Это письмо относится к началу событий в июне 1927 года. Но стихия разбушевалась. И вот повествование о тех же событиях, но уже в октябре: «Каждый день нас трясет, и днями, и ночами, и растрясло так, что во всем доме не стало живого места — всюду щели. Утром просыпаемся, а на флигеле перевернулась печная труба и встала по диагонали. Теперь уже нет никакого сомнения, что комнаты Маши, Поленьки и Антошина спальня совершенно непригодны для жилья… Сделано в Москву представление о необходимости постройки сарая, в который можно было бы снести все экспонаты до весны, так как до весны никакого ремонта не будет, и… как все здесь скомкалось, переменило свою физиономию и усложнило быт. Ялта стала неузнаваема, — я уже тебе писал об этом. По-прежнему — ни души. Торговля затихла. По-прежнему люди спят под открытым небом, расположившись, точно цыгане, со всем своим скарбом в садах, во дворах, на бульварах. Кое-где строят бараки, но все меры принимаются как-то вяло… по-видимому, все чего-то ждут или чего-то боятся. Дождя все еще нет, и кипарисы стоят все серые от пыли… „все равно“ теперь стало главным винтом нашей жизни… Благодаря домофобии, этому психопатическому, охватившему здесь решительно всех жителей страху перед домами, и этому „все равно“ — всюду стала царить какая-то апатия, все ходят поджавши хвосты и при встречах друг с другом первым делом спрашивают: „Ну что? Слышали? Сегодня ночью? Как вы думаете, на сколько баллов?..“ В какой-нибудь один месяц бедная Ялта лишилась стольких богатств. Нечего и говорить, что до будущего сезона она простоит все в том же виде… Наступает зимний сезон — кому придет охота строиться?.. С каждым днем, на глазах, щели становятся все шире и шире, как это происходит в нашем доме. Больно».

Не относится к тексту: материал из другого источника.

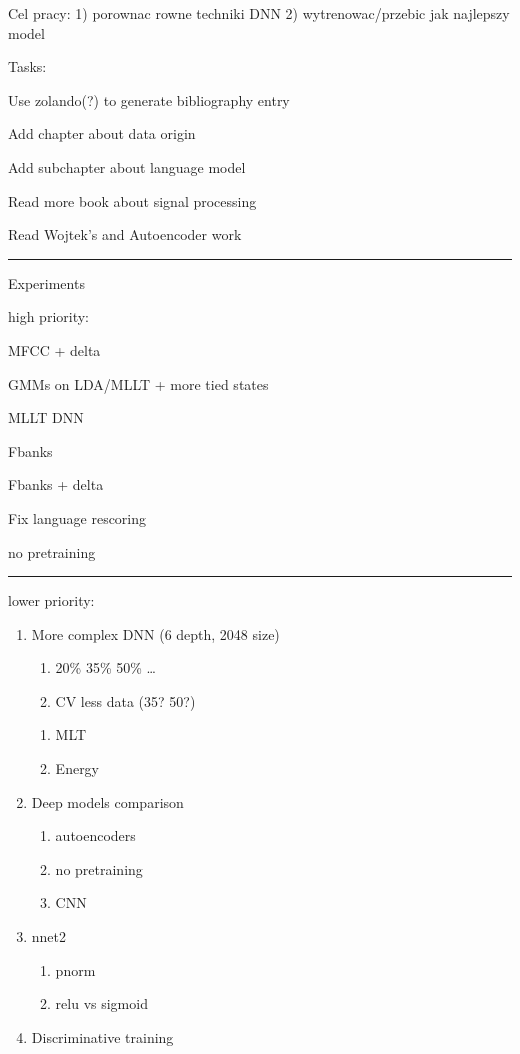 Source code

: \documentclass[a4paper]{report}
\theoremstyle{definition}
\theoremstyle{theorem}
\theoremstyle{algorithm}
\begin{document}
\title{}
\author{Piotr Kowenzowski}
\date{\today}
\maketitle
\tableofcontents
\newpage

Cel pracy:
1) porownac rowne techniki DNN
2) wytrenowac/przebic jak najlepszy model 

Tasks:

\begin{enumerate}
{\color{green}
\item Use zolando(?) to generate bibliography entry
\item Add chapter about data origin}
\item Add subchapter about language model
\item Read more book about signal processing
\item Read Wojtek's and Autoencoder work
\end{enumerate}

\rule{\textwidth}{1pt}

Experiments

high priority:

\begin{enumerate}
{\color{green}
\item MFCC + delta
\item GMMs on LDA/MLLT + more tied states
\item MLLT DNN
\item Fbanks
\item Fbanks + delta}
\item Fix language rescoring
\item no pretraining
\end{enumerate}

\rule{\textwidth}{1pt}
lower priority:

\begin{enumerate}
\item More complex DNN (6 depth, 2048 size)  
\begin{enumerate}
\item 20\% 35\% 50\% \ldots
\item CV less data (35? 50?) 
\end{enumerate}
\begin{enumerate}
\item MLT
\item Energy
\end{enumerate}
\item Deep models comparison
\begin{enumerate}
\item autoencoders
\item no pretraining
\item CNN
\end{enumerate}
\item nnet2
\begin{enumerate}
\item pnorm
\item relu vs sigmoid
\end{enumerate}
\item Discriminative training
\end{enumerate}
\end{document}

Трещины тревожили. Да и весь чеховский дом целиком наклонился к саду, так что по полу можно было ходить как по наклонной плоскости, очень заметной на глаз. И при взгляде на подпертые столбами, будто в шахтах, потолки обитателям дома делалось жутко, точно они входили к умирающему. Не удивительно поэтому, что «домофобией» невольно заразились и Мария Павловна, и ее домочадцы. Построили в саду фанерный домик размером немного больше купе вагона. Внутри все было оборудовано для ночлега двух-трех человек, и Мария Павловна перебралась на временное жительство в новую квартиру. Отец был убежден, что во время дождя крыша домика обязательно протечет. Сам он бесстрашно продолжал жить в своей комнате в цокольном этаже.
Наконец пошли дожди, и, как и предсказывал Михаил Павлович, «шалаши протекли». «Этого было достаточно, — пишет он, — чтобы… Мариша с супругом… немедленно же возвратились к себе в кухню на старое пепелище, чтобы их примеру последовала и Поленька, устроившаяся на диване в столовой… и чтобы и Маша тоже потянулась за нею и основалась в большой галерее. Как цыгане, все они потянулись со своими бебехами и узлами, и было смешно на них смотреть… Теперь, когда толкает или трясет, то я просто не обращаю внимания…»
Измученные жители стали покидать Ялту. Бесконечное количество подвод с узлами и мебелью двигалось по городу и по шоссе. На молу ящики и скарб по неделям ожидали погрузки, так как пароходы были не в состоянии все вместить.
23 ноября отец писал нам: «Город опустел совершенно. Все, что было из кирпича и из керченского камня, рассыпалось. Уцелело лишь то, что было выстроено, как и наш дом, из цельных глыб камня… Вчера я шел в город… И, странно сказать, от нашего дома и вплоть до самой набережной в 6 час. вечера не встретил
И немного раньше, 25 октября: «Сейчас десятый час вечера. Пошел проведать Машу. Она встревожена тем, что на дворе буря и что какая-то птица хлопается к ней в галерею. Это летучая мышь просится к огню… Я отворил дверь, и мы оба, Маша и я, высунулись из нее на двор.
— Слышишь, как ревет море? — сказал я.
— Это не море, а лес в горах, — ответила Маша.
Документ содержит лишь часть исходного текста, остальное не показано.